Stored entries

☆ ☆ ☆ ☆ ☆ ☆ ☆

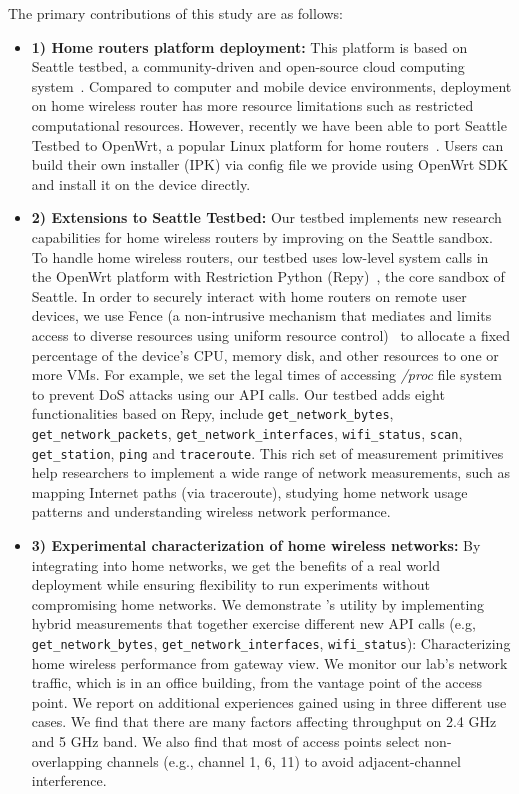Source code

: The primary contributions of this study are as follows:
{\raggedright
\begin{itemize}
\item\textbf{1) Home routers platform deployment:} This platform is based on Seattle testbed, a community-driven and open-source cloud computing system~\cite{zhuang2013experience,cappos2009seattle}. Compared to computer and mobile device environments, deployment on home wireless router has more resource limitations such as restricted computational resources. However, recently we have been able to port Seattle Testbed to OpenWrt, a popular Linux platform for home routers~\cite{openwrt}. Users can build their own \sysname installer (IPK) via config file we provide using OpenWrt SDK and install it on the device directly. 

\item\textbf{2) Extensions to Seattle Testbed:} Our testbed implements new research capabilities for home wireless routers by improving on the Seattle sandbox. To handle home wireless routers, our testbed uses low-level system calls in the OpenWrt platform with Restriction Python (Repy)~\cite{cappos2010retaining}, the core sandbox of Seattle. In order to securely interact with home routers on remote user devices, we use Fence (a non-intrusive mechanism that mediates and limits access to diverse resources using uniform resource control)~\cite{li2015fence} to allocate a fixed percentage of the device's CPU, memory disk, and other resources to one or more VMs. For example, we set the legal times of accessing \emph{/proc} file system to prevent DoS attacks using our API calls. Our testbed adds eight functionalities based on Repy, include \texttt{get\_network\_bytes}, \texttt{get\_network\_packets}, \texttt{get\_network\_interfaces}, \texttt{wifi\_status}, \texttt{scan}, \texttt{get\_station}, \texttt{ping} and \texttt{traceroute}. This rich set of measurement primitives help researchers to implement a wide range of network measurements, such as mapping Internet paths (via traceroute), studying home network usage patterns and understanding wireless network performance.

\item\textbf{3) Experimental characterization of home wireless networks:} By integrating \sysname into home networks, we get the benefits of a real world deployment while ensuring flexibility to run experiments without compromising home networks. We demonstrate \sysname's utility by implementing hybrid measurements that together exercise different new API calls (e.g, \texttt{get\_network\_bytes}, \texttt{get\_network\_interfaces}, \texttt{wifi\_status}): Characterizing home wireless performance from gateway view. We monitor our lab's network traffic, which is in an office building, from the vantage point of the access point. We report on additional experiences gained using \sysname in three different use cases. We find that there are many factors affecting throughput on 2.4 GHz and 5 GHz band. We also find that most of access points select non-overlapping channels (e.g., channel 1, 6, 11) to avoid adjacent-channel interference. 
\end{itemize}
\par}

☆ ☆ ☆ ☆ ☆ ☆ ☆

▶ EXERCISE DESCRIPTION:
Set down every line of the entries above again, exactly as written, but not the pictures.

▶ THE COMPLETED TASK:
Source code

: The primary contributions of this study are as follows:
{\raggedright
\begin{itemize}
\item\textbf{1) Home routers platform deployment:} This platform is based on Seattle testbed, a community-driven and open-source cloud computing system~\cite{zhuang2013experience,cappos2009seattle}. Compared to computer and mobile device environments, deployment on home wireless router has more resource limitations such as restricted computational resources. However, recently we have been able to port Seattle Testbed to OpenWrt, a popular Linux platform for home routers~\cite{openwrt}. Users can build their own \sysname installer (IPK) via config file we provide using OpenWrt SDK and install it on the device directly. 

\item\textbf{2) Extensions to Seattle Testbed:} Our testbed implements new research capabilities for home wireless routers by improving on the Seattle sandbox. To handle home wireless routers, our testbed uses low-level system calls in the OpenWrt platform with Restriction Python (Repy)~\cite{cappos2010retaining}, the core sandbox of Seattle. In order to securely interact with home routers on remote user devices, we use Fence (a non-intrusive mechanism that mediates and limits access to diverse resources using uniform resource control)~\cite{li2015fence} to allocate a fixed percentage of the device's CPU, memory disk, and other resources to one or more VMs. For example, we set the legal times of accessing \emph{/proc} file system to prevent DoS attacks using our API calls. Our testbed adds eight functionalities based on Repy, include \texttt{get\_network\_bytes}, \texttt{get\_network\_packets}, \texttt{get\_network\_interfaces}, \texttt{wifi\_status}, \texttt{scan}, \texttt{get\_station}, \texttt{ping} and \texttt{traceroute}. This rich set of measurement primitives help researchers to implement a wide range of network measurements, such as mapping Internet paths (via traceroute), studying home network usage patterns and understanding wireless network performance.

\item\textbf{3) Experimental characterization of home wireless networks:} By integrating \sysname into home networks, we get the benefits of a real world deployment while ensuring flexibility to run experiments without compromising home networks. We demonstrate \sysname's utility by implementing hybrid measurements that together exercise different new API calls (e.g, \texttt{get\_network\_bytes}, \texttt{get\_network\_interfaces}, \texttt{wifi\_status}): Characterizing home wireless performance from gateway view. We monitor our lab's network traffic, which is in an office building, from the vantage point of the access point. We report on additional experiences gained using \sysname in three different use cases. We find that there are many factors affecting throughput on 2.4 GHz and 5 GHz band. We also find that most of access points select non-overlapping channels (e.g., channel 1, 6, 11) to avoid adjacent-channel interference. 
\end{itemize}
\par}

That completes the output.